When preparing my students for the SAT exam I always start by developing **an individualized plan**. The key is to identify the weaknesses in material knowledge as soon as possible and ensure that all those **gaps get filled** before the test date. I also teach **SAT specific problem solving techniques** and **time management skills**.

Hiring a private tutor for the SAT preparation is probably one of the best investments for parents. High SAT math score brings the student a step closer to getting accepted to top colleges as well as receiving a scholarship.

The GRE test requires knowing less material than the SAT test, and you are allowed to use the calculator throughout the whole quantitative section, so it seems that it should be easier to pass the GRE versus the SAT test, however many students, especially those who are in the humanitarian field, tend to avoid math classes in their college years, and therefore pretty much forget everything by the time the need to apply to grad schools.

It takes **patience** and **persistence** on the side of both the student and the tutor to review the material studied in the past, as well as to get the hang of the new types of the problems that quantitative section on the GRE favors.

High school topics often include: quadratic equations, polynomials, graphs of the functions and inequalities, geometry with formal proofs, introduction to trigonometry, probability and statistics, limits and derivatives. Many of these concepts can seem **abstract** to the student and this perception makes it difficult to comprehend new topics.

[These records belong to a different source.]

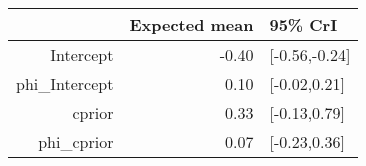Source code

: \begin{tabular}{rrl}
  \hline
 & Expected mean & 95\% CrI \\ 
  \hline
Intercept & -0.40 & [-0.56,-0.24] \\ 
  phi\_Intercept & 0.10 & [-0.02,0.21] \\ 
  cprior & 0.33 & [-0.13,0.79] \\ 
  phi\_cprior & 0.07 & [-0.23,0.36] \\ 
   \hline
\end{tabular}

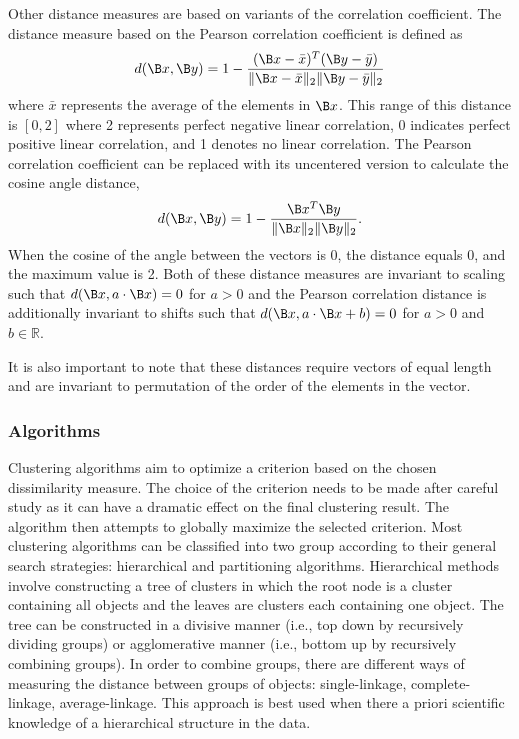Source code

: Other distance measures are based on variants of the correlation coefficient. The distance measure based on the Pearson correlation coefficient is defined as
$$d(\B x,\B y) =1 - \frac{(\B x - \bar{x})^{T}(\B y - \bar{y})}{\|\B x - \bar{x}\|_{2}\|\B y - \bar{y}\|_{2}}$$
where $\bar{x}$ represents the average of the elements in $\B x$. This range of this distance is $[0,2]$ where 2 represents perfect negative linear correlation, 0 indicates perfect positive linear correlation, and 1 denotes no linear correlation. The Pearson correlation coefficient can be replaced with its uncentered version to calculate the cosine angle distance,
$$d(\B x,\B y) =1 - \frac{\B x ^{T}\B y }{\|\B x\|_{2}\|\B y \|_{2}}.$$
When the cosine of the angle between the vectors is 0, the distance equals 0, and the maximum value is 2. Both of these distance measures are invariant to scaling such that $d(\B x, a\cdot \B x) = 0$ for $a>0$ and the Pearson correlation distance is additionally invariant to shifts such that $d(\B x, a\cdot \B x +b) = 0$ for $a>0$ and $b\in \mathbb{R}$. 

It is also important to note that these distances require vectors of equal length and are invariant to permutation of the order of the elements in the vector.

\subsubsection{Algorithms}
Clustering algorithms aim to optimize a criterion based on the chosen dissimilarity measure. The choice of the criterion needs to be made after careful study as it can have a dramatic effect on the final clustering result. The algorithm then attempts to globally maximize the selected criterion. Most clustering algorithms can be classified into two group according to their general search strategies: hierarchical and partitioning algorithms. Hierarchical methods involve constructing a tree of clusters in which the root node is a cluster containing all objects and the leaves are clusters each containing one object. The tree can be constructed in a divisive manner (i.e., top down by recursively dividing groups) or agglomerative manner (i.e., bottom up by recursively combining groups). In order to combine groups, there are different ways of measuring the distance between groups of objects: single-linkage, complete-linkage, average-linkage. This approach is best used when there a priori scientific knowledge of a hierarchical structure in the data.

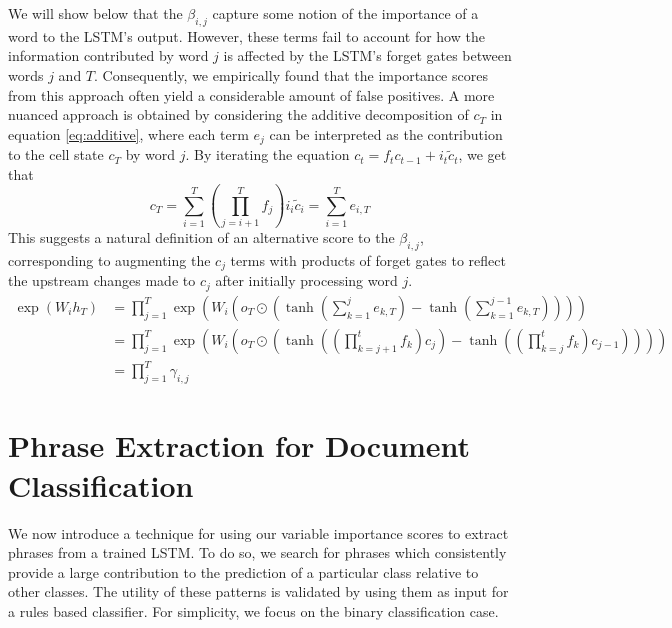 \documentclass{article}
\begin{document}
We will show below that the $\beta_{i,j}$  capture some notion of the importance of a word to the LSTM's output.   However, these terms fail to account for how the information contributed by word $j$ is affected by the LSTM's forget gates between words $j$ and $T$. Consequently, we empirically found that the importance scores from this approach often yield a considerable amount of false positives. A more nuanced approach is obtained by considering the additive decomposition of $c_T$ in equation \eqref{eq:additive}, where each term $e_j$ can be interpreted as the contribution to the cell state $c_T$ by word $j$. By iterating the equation $c_t = f_tc_{t - 1} + i_t \tilde{c}_t$, we get that
\begin{equation}
c_T = \sum_{i=1}^T (\prod_{j=i + 1}^T f_j) i_i \tilde{c}_i = \sum_{i=1}^T e_{i, T} \label{eq:additive}
\end{equation}
This suggests a natural definition of an alternative score to the $\beta_{i, j}$, corresponding to augmenting the $c_j$ terms with products of forget gates to reflect the upstream changes made to $c_j$ after initially processing word $j$. 
\begin{align}
\label{eq:gamma}
\exp(W_i h_T) & = \prod_{j=1}^T \exp \left( W_i(o_T \odot (\tanh(\sum_{k = 1}^j e_{k, T}) - \tanh(\sum_{k=1}^{j - 1}e_{k, T})))\right) \\
& = \prod_{j=1}^T \exp \left( W_i(o_T \odot (\tanh((\prod_{k=j+1}^t f_k) c_j) - \tanh((\prod_{k=j}^t f_k) c_{j - 1}))) \right) \\
& = \prod_{j=1}^T \gamma_{i,j}
\end{align}
\section{Phrase Extraction for Document Classification}
We now introduce a technique for using our variable importance scores to extract phrases from a trained LSTM. To do so, we search for phrases which consistently provide a large contribution to the prediction of a particular class relative to other classes. The utility of these patterns is validated by using them as input for a rules based classifier. For simplicity, we focus on the binary classification case.
\end{document}
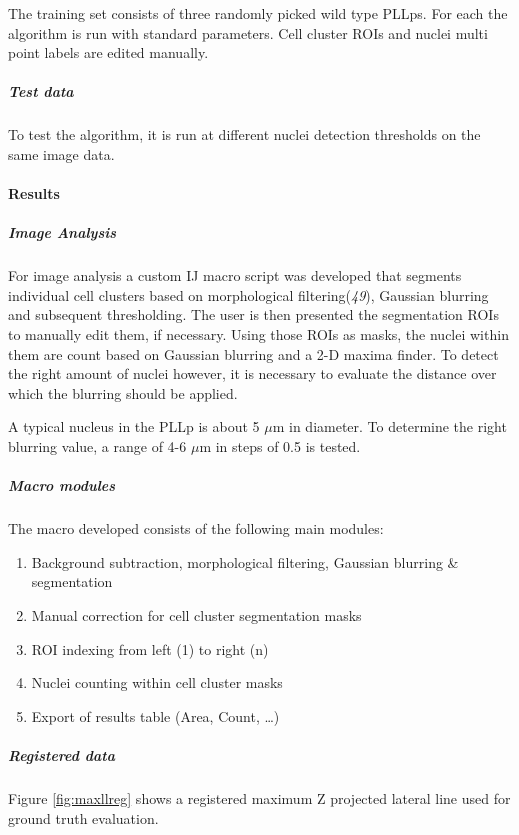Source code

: \documentclass[11pt,singlespacinge,twoside]{reedthesis} %
\providecommand{\tightlist}{%
  \setlength{\itemsep}{0pt}\setlength{\parskip}{0pt}}
\begin{document}
The training set consists of three randomly picked wild type PLLps. For each the algorithm is run with standard parameters. Cell cluster ROIs and nuclei multi point labels are edited manually.

\hypertarget{test-data}{%
\subparagraph{Test data}\label{test-data}}

To test the algorithm, it is run at different nuclei detection thresholds on the same image data.

\hypertarget{results}{%
\paragraph{Results}\label{results}}

\hypertarget{image-analysis}{%
\subparagraph{Image Analysis}\label{image-analysis}}

For image analysis a custom IJ macro script was developed that segments individual cell clusters based on morphological filtering(\emph{49}), Gaussian blurring and subsequent thresholding. The user is then presented the segmentation ROIs to manually edit them, if necessary. Using those ROIs as masks, the nuclei within them are count based on Gaussian blurring and a 2-D maxima finder. To detect the right amount of nuclei however, it is necessary to evaluate the distance over which the blurring should be applied.

A typical nucleus in the PLLp is about 5 \(\mu\)m in diameter. To determine the right blurring value, a range of 4-6 \(\mu\)m in steps of 0.5 is tested.

\hypertarget{macro-modules}{%
\subparagraph{Macro modules}\label{macro-modules}}

The macro developed consists of the following main modules:
\begin{enumerate}
\def\labelenumi{\arabic{enumi}.}
\tightlist
\item
  Background subtraction, morphological filtering, Gaussian blurring \& segmentation
\item
  Manual correction for cell cluster segmentation masks
\item
  ROI indexing from left (1) to right (n)
\item
  Nuclei counting within cell cluster masks
\item
  Export of results table (Area, Count, \ldots{})
\end{enumerate}
\hypertarget{registered-data}{%
\subparagraph{Registered data}\label{registered-data}}

Figure \ref{fig:maxllreg} shows a registered maximum Z projected lateral line used for ground truth evaluation.
\end{document}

I believe the key is to bring as much **concreteness** as possible to any given topic. With my students I always use **real life examples** and applications. I also believe that the only way one could check if the student truly understands the concept is by presenting the material in a different and non-conventional form.

Middle school is the time when the students become comfortable with fractions, decimals, percentages, negative numbers, inequalities, basics of geometry. They get a taste of linear equations and start using mathematics to solve real world problems of higher significance than before. This also happens to be an extremely important **habit forming period**.

Helping to **develop structure** in the mathematical solutions is one of the greatest gifts a tutor can provide to a student of this age. I always encourage all of my students to label their work correctly and be **organized** in their solutions. As problems will get more and more complicated, this would become an extremely value skill.

I have worked with all kinds of students at the college level. Students varied from those who chose mathematics as their life-time passion to those who would never use a single formula after they have passed their mandatory pre-calculus class. Obviously the approach is different with every single student. Some just need a guide and a knowledgeable companion on their mathematical adventure, others need a tutor who motivates them to get more than just a passing grade in their math class.

All those experiences are **differently rewarding** and I cherish them all. As I always say, individuality matters! Thus I adjust my approach for every single student.

I love mathematics competitions! I have spent my whole childhood participating in them and they have always been **extremely entertaining** for me! I enjoy working with kids who feel the same way about math competitions. I like to use the Art of Problem Solving books with my students as the main guide, and then I supplement with additional materials upon need.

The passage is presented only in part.